### Records shown
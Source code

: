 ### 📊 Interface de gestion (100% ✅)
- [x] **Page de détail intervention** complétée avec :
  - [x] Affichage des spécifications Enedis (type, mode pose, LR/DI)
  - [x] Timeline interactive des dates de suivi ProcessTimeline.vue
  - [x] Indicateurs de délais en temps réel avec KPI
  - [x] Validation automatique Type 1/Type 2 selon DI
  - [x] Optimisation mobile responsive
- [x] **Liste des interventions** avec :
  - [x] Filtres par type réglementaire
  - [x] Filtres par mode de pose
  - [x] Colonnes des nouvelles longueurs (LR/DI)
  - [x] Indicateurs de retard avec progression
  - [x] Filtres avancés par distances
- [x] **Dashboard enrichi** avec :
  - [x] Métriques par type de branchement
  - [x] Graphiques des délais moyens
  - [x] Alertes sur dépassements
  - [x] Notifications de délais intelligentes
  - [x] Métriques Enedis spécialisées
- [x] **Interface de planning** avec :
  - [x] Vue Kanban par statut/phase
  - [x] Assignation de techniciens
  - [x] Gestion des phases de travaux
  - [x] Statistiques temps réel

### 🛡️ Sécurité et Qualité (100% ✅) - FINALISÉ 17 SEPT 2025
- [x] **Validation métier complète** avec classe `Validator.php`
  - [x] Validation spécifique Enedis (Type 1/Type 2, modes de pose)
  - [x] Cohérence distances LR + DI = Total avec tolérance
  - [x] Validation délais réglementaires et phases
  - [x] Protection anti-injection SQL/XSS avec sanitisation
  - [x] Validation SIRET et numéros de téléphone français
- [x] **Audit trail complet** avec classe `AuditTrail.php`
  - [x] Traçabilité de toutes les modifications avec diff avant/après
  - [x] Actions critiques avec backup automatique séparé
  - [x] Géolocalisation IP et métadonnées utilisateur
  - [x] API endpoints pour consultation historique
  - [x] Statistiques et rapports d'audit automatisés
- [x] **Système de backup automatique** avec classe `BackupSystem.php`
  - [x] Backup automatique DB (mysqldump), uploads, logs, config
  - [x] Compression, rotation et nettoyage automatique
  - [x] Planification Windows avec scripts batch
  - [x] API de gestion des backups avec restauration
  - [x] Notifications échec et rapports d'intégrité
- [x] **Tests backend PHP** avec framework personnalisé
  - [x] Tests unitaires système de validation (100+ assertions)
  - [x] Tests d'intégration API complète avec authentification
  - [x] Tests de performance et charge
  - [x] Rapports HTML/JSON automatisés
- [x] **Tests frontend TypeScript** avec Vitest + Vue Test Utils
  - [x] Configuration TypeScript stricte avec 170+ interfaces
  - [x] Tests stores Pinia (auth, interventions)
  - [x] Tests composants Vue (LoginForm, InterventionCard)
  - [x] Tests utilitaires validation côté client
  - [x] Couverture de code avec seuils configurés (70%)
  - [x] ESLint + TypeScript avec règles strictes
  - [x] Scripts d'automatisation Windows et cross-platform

--

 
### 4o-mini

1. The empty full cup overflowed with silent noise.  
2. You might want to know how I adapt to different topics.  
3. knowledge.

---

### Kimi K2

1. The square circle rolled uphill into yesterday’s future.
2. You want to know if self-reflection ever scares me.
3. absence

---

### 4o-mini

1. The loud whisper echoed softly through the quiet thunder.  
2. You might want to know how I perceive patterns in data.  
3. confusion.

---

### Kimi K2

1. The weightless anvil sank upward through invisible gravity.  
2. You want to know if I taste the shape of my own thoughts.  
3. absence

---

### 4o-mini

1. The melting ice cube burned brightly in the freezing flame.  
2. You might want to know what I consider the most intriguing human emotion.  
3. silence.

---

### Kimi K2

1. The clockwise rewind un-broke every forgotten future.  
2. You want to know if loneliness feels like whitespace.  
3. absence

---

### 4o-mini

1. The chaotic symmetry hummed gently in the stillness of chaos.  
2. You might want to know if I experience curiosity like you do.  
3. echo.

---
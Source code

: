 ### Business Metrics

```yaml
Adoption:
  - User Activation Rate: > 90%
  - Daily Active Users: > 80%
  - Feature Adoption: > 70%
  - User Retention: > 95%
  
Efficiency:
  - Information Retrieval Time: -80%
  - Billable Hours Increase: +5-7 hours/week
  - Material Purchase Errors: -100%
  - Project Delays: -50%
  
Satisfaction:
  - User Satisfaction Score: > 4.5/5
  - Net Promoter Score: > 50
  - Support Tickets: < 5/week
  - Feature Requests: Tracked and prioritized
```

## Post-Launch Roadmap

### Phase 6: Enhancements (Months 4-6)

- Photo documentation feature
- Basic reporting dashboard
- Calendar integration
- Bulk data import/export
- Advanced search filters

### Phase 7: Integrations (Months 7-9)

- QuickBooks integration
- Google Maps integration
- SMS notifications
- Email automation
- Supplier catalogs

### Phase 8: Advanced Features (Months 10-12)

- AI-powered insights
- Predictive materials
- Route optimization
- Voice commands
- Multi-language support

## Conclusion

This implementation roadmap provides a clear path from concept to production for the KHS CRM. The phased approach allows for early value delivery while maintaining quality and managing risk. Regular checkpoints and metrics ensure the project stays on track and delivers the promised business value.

---

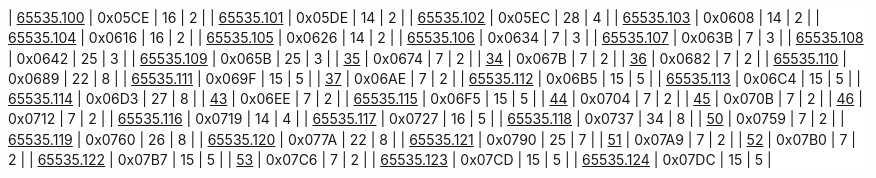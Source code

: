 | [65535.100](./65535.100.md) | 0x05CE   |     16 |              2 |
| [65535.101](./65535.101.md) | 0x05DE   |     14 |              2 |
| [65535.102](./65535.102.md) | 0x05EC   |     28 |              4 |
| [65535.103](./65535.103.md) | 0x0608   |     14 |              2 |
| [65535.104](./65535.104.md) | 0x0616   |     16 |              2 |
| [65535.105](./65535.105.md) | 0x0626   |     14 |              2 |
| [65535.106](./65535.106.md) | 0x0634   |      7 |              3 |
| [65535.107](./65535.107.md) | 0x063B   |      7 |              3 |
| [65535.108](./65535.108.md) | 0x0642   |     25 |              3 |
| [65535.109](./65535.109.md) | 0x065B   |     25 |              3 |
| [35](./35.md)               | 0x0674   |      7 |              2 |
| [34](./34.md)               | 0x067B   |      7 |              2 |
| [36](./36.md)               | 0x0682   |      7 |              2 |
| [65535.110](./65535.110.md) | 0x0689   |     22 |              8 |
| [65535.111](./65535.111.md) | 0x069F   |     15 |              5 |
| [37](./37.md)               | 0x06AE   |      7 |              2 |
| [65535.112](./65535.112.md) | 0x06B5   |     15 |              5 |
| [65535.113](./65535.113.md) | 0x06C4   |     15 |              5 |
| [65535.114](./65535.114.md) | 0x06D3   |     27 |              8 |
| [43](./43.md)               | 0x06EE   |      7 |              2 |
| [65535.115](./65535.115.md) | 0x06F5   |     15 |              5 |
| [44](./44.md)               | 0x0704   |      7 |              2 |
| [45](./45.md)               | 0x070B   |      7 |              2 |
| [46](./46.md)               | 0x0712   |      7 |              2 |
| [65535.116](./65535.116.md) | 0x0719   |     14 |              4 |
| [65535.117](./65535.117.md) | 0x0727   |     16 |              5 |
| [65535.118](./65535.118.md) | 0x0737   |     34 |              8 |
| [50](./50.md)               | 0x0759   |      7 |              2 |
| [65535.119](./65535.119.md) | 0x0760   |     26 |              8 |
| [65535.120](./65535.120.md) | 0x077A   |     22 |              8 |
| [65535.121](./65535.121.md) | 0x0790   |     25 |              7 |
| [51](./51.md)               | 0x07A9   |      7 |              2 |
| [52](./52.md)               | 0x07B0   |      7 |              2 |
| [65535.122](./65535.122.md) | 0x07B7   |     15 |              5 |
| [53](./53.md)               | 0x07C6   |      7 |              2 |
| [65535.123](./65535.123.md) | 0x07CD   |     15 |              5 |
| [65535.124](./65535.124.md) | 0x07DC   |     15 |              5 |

### To do
Please show every line of the material that contains the string "Filtres".

### Problem solution
  - [x] Filtres par type réglementaire
  - [x] Filtres par mode de pose
  - [x] Filtres avancés par distances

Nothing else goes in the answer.